-
Notifications
You must be signed in to change notification settings - Fork 6
Description
In the kanji view, aedict could have a "not to be confused with" section to help people learn their kanjis and spot the differences between similar ones, for example 副 should not be confused with 福.
Finding similar kanjis is difficult, but someone wrote a thesis about that and compiled a database of similar kanjis.
The important files are this one and this one which use two different methods to determine a distance between kanjis.

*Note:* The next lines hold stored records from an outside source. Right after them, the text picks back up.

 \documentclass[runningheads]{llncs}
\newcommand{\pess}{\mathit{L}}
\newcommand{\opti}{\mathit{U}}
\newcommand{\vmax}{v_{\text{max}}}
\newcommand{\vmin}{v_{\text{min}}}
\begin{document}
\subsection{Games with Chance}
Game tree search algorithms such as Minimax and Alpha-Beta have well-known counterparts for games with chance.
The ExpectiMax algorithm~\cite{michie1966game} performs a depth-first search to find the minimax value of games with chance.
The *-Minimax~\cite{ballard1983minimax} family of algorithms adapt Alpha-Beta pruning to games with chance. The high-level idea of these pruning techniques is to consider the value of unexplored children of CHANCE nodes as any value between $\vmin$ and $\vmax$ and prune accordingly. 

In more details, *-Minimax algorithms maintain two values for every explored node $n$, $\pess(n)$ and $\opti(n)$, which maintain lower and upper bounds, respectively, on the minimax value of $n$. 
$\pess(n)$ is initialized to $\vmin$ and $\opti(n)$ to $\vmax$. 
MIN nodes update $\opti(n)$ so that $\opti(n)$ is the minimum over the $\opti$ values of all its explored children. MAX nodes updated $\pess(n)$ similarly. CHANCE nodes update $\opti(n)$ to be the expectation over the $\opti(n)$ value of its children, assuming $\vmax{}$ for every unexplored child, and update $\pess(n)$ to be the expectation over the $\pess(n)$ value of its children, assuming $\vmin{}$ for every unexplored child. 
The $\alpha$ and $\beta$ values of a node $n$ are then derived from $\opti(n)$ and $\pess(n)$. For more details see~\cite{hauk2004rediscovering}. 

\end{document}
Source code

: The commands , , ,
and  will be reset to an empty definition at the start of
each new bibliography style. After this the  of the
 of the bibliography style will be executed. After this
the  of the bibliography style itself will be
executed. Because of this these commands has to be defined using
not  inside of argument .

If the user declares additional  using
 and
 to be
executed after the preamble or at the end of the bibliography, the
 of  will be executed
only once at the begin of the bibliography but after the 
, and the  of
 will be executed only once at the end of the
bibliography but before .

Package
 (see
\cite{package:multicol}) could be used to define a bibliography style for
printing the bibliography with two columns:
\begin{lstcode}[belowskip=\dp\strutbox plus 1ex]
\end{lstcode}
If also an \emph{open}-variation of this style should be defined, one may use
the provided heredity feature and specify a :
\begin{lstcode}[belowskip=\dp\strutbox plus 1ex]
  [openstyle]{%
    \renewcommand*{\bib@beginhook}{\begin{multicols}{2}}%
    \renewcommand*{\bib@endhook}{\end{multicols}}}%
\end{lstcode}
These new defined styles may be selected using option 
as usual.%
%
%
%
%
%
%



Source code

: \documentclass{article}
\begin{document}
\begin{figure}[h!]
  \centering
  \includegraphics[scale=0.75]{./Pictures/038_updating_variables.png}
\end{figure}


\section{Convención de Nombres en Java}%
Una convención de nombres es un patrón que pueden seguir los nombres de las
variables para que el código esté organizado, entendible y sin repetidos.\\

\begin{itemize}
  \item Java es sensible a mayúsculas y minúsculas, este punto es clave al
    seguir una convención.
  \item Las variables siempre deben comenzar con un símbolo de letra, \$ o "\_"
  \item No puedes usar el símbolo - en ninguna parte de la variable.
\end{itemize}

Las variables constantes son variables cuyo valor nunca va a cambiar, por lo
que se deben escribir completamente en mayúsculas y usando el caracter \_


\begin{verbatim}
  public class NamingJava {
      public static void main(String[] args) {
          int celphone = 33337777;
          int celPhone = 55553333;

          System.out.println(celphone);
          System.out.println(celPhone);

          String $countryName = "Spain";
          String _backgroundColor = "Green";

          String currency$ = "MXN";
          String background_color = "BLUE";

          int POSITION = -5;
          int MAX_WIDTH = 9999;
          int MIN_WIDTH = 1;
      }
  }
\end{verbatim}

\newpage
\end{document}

Here is an example of a line from storkeEditDistance.csv:
天 夫 1 矢 0.8 末 0.8 未 0.8 失 0.8 丈 0.75 文 0.75 井 0.75 木 0.75 大 0.75
Which means that 天 is very similar to 夫, and their "distance" is 1. That value is a little different from a "distance", as the higher it is, the more the kanjis are similar. On the same line, we can see that 天 is also similar to 大, but with a lesser "distance" of 0.75.
I don't think aedict needs to show the distance to the user as it is more or less an arbitrary number, but it should list for each kanji the kanjis that are similar in the same order (from the most similar to the less one).
I am not sure you need both files, as the yehAndLiRadical file is based on radical and not strokes, but they often overlap and strokeEditDistance really gives kanjis that look alike, even if they don't share radicals. Here is an example from yehAndLiRadical and strokeEditDistance respectively:
則 測 0.894 側 0.894 財 0.750 敗 0.750 賊 0.671 損 0.671 慣 0.671 販 0.612 漬 0.612 債 0.612
則 側 0.818182 財 0.8 貝 0.777778 測 0.75 貯 0.666667 昇 0.666667 見 0.666667 販 0.636364 敗 0.636364 眺 0.636364
So I would recommend only adding strokeEditDistance, but it's up to you!
And don't forget to add a link to that page from aedict :)
Keep up the good work!